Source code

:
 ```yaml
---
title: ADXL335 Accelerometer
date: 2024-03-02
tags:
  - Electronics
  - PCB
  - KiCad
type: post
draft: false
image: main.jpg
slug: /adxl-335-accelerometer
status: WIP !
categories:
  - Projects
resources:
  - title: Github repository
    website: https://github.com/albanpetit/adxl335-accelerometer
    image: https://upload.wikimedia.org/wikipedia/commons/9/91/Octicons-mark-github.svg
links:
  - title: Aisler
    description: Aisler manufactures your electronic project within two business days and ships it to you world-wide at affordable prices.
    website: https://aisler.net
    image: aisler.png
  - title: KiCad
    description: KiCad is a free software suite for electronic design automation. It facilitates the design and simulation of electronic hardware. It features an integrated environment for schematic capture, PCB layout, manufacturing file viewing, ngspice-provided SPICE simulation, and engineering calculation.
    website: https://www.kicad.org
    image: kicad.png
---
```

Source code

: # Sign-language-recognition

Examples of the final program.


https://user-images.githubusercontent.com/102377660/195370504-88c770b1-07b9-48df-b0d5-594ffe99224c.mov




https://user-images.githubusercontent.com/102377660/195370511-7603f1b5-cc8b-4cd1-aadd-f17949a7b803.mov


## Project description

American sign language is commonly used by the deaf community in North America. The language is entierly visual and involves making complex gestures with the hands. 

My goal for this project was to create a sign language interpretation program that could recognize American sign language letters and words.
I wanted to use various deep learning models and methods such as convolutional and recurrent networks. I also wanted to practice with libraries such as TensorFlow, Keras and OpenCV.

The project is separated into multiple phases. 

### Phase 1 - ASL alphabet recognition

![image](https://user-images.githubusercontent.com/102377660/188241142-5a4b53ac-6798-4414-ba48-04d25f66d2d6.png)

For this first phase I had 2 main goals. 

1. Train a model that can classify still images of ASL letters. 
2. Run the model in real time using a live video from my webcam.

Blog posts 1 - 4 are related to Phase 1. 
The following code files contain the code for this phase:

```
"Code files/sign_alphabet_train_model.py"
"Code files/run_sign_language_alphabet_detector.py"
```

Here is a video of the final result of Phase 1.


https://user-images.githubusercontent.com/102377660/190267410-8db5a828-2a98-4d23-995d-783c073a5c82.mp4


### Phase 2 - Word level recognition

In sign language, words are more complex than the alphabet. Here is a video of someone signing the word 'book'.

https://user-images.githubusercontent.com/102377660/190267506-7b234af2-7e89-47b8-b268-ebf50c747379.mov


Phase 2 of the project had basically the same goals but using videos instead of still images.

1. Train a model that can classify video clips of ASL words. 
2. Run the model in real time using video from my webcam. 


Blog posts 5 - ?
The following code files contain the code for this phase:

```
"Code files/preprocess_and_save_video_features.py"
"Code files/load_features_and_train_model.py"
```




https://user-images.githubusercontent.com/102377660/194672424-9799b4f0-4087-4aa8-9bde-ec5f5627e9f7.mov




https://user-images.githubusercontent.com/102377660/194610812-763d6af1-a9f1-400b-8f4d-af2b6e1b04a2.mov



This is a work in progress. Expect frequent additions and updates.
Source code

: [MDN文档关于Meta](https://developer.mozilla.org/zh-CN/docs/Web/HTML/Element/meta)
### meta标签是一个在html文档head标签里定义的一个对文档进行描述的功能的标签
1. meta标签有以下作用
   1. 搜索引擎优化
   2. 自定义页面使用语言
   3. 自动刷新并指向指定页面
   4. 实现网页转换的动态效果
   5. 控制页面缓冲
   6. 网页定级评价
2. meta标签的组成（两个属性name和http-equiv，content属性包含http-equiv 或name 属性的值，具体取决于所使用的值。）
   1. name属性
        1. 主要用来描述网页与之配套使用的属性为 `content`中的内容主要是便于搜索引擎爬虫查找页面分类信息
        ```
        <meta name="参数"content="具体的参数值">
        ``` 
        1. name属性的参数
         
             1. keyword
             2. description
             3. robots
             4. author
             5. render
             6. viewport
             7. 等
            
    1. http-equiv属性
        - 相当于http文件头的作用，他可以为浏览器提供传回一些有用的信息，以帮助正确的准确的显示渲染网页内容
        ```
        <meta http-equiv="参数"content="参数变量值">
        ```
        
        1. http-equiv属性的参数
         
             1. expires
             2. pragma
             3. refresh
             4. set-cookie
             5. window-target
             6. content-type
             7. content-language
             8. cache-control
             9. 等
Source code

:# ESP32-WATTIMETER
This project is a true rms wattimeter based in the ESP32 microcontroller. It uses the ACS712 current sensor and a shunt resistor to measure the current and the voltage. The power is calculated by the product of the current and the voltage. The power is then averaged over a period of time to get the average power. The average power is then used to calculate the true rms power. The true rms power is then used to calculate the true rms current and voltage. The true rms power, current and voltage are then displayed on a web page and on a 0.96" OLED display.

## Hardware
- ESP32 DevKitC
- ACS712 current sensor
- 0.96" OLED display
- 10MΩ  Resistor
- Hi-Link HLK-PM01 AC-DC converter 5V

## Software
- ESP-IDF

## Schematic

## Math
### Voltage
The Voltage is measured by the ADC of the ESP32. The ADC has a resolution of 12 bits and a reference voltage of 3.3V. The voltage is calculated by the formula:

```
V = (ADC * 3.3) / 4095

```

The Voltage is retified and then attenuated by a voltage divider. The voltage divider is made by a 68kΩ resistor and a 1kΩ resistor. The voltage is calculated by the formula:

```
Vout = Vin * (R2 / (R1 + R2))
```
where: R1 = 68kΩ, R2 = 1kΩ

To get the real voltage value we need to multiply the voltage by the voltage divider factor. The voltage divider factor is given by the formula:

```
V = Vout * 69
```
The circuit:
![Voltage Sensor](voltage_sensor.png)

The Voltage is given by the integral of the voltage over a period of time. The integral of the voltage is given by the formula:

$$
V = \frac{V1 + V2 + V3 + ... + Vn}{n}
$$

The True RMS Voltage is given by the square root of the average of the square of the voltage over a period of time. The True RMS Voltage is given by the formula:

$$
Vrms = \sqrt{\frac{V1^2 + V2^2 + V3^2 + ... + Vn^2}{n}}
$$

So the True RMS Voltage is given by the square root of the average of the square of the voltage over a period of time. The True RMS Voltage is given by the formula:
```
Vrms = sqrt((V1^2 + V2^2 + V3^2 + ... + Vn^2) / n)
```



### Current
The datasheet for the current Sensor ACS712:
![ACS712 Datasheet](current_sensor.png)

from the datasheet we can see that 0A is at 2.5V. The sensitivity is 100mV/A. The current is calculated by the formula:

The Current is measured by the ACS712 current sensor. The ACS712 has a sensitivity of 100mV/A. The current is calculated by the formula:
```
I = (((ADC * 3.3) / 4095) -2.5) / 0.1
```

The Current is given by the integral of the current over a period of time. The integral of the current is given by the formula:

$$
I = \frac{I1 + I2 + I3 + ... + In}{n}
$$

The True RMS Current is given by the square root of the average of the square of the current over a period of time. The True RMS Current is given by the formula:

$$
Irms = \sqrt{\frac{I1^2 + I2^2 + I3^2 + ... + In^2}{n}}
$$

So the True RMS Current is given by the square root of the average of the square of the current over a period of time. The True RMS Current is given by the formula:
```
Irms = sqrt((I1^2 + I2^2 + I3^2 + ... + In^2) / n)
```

**TASK DIRECTIONS:** Look over the entries for "measured", then copy every line that includes that string.

**TASK RESULT:**
The Voltage is measured by the ADC of the ESP32. The ADC has a resolution of 12 bits and a reference voltage of 3.3V. The voltage is calculated by the formula:
The Current is measured by the ACS712 current sensor. The ACS712 has a sensitivity of 100mV/A. The current is calculated by the formula:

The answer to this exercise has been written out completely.